Concept Bottleneck with Visual Concept Filtering for Explainable Medical Image Classification
Injae Kim, Jongha Kim, Joonmyung Choi, Hyunwoo J. Kim

TL;DR
This paper introduces a method to improve interpretability in medical image classification by filtering concepts based on visual relevance, enhancing model performance and concept meaningfulness.
Contribution
It proposes a visual activation score to automatically filter visually irrelevant concepts, improving concept relevance and model interpretability in concept bottleneck models.
Findings
Filtering with visual activation scores boosts classification performance.
Visually relevant concepts are effectively selected, enhancing interpretability.

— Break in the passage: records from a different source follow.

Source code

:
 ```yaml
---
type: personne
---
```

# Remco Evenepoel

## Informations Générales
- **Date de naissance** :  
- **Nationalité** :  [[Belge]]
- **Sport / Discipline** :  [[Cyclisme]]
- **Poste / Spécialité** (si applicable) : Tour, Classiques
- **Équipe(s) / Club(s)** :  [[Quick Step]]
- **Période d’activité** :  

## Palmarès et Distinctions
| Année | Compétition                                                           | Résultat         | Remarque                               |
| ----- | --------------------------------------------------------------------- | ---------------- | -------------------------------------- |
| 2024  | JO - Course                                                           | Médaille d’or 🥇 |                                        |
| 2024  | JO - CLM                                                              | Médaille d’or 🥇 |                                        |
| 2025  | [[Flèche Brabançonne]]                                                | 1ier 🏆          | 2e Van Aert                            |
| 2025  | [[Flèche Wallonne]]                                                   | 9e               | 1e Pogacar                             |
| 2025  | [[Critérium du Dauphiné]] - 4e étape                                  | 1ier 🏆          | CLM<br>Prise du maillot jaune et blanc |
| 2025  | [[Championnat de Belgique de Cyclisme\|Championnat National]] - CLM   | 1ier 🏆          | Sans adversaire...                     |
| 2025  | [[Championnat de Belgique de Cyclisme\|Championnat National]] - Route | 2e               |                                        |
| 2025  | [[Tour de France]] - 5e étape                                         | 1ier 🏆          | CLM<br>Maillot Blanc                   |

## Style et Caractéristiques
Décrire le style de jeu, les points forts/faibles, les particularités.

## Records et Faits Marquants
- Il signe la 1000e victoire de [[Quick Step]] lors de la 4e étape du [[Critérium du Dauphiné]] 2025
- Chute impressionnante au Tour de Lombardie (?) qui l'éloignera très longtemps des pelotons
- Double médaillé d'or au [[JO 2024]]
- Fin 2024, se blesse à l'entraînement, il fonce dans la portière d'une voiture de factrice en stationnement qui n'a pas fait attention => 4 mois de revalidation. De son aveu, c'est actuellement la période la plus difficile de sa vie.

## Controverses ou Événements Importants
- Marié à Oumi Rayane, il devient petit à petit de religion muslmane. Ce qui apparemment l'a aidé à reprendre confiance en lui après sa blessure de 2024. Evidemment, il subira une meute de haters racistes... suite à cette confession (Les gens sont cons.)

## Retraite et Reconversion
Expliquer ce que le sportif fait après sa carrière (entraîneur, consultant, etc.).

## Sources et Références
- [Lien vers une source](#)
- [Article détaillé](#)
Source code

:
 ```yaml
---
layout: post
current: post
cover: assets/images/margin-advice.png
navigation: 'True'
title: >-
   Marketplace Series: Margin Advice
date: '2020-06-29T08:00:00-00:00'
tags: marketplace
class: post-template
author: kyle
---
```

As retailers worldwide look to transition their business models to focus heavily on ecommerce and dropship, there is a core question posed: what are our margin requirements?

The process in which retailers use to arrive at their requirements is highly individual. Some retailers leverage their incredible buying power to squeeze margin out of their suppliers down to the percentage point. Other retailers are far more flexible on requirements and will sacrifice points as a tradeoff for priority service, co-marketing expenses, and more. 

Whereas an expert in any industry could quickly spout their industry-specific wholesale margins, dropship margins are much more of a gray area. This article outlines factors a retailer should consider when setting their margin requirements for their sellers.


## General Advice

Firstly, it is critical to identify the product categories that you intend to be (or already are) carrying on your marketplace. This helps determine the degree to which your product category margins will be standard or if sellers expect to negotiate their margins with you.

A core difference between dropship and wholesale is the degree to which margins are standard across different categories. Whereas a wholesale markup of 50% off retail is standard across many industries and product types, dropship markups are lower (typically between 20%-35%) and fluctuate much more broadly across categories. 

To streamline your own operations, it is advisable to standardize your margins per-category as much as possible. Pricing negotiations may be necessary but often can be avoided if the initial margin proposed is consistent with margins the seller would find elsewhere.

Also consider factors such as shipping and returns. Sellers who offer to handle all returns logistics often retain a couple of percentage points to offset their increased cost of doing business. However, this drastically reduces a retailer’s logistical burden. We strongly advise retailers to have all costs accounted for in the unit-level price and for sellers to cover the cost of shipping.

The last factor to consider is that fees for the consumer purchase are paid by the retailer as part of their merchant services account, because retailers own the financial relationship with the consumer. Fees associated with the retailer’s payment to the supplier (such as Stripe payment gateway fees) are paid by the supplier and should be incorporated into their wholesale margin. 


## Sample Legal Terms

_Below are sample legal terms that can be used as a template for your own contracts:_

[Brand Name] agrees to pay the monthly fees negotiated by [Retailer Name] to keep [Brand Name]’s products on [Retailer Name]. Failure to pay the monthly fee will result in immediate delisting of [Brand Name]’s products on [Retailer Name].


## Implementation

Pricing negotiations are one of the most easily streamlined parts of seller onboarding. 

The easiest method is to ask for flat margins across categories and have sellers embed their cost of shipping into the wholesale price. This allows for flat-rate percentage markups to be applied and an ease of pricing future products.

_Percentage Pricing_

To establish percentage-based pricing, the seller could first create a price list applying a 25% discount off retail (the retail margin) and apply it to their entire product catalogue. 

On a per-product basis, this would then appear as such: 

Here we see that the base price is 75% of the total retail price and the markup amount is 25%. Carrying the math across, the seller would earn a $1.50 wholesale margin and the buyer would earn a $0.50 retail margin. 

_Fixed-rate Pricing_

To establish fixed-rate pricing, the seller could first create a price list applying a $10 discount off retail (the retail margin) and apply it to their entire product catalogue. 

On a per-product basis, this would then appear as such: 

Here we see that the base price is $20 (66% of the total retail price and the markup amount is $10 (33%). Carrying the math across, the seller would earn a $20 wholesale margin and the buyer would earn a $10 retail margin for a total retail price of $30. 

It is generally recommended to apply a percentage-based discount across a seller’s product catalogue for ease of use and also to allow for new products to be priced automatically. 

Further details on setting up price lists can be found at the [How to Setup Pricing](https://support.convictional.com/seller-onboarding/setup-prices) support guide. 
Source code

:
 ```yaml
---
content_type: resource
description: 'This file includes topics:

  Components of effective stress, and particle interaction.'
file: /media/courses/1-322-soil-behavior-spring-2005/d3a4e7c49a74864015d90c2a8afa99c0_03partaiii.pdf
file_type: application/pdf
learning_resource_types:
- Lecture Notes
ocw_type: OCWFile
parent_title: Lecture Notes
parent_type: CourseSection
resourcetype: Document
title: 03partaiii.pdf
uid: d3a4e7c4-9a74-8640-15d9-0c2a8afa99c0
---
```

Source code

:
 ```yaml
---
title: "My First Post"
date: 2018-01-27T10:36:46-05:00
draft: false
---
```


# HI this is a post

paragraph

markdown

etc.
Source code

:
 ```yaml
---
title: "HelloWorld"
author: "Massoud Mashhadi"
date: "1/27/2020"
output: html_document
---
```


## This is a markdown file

Method works with unlabeled image data for concept relevance assessment.
Abstract
Interpretability is a crucial factor in building reliable models for various medical applications. Concept Bottleneck Models (CBMs) enable interpretable image classification by utilizing human-understandable concepts as intermediate targets. Unlike conventional methods that require extensive human labor to construct the concept set, recent works leveraging Large Language Models (LLMs) for generating concepts made automatic concept generation possible. However, those methods do not consider whether a concept is visually relevant or not, which is an important factor in computing meaningful concept scores. Therefore, we propose a visual activation score that measures whether the concept contains visual cues or not, which can be easily computed with unlabeled image data. Computed visual activation scores are then used to filter out the less visible concepts, thus resulting in a final…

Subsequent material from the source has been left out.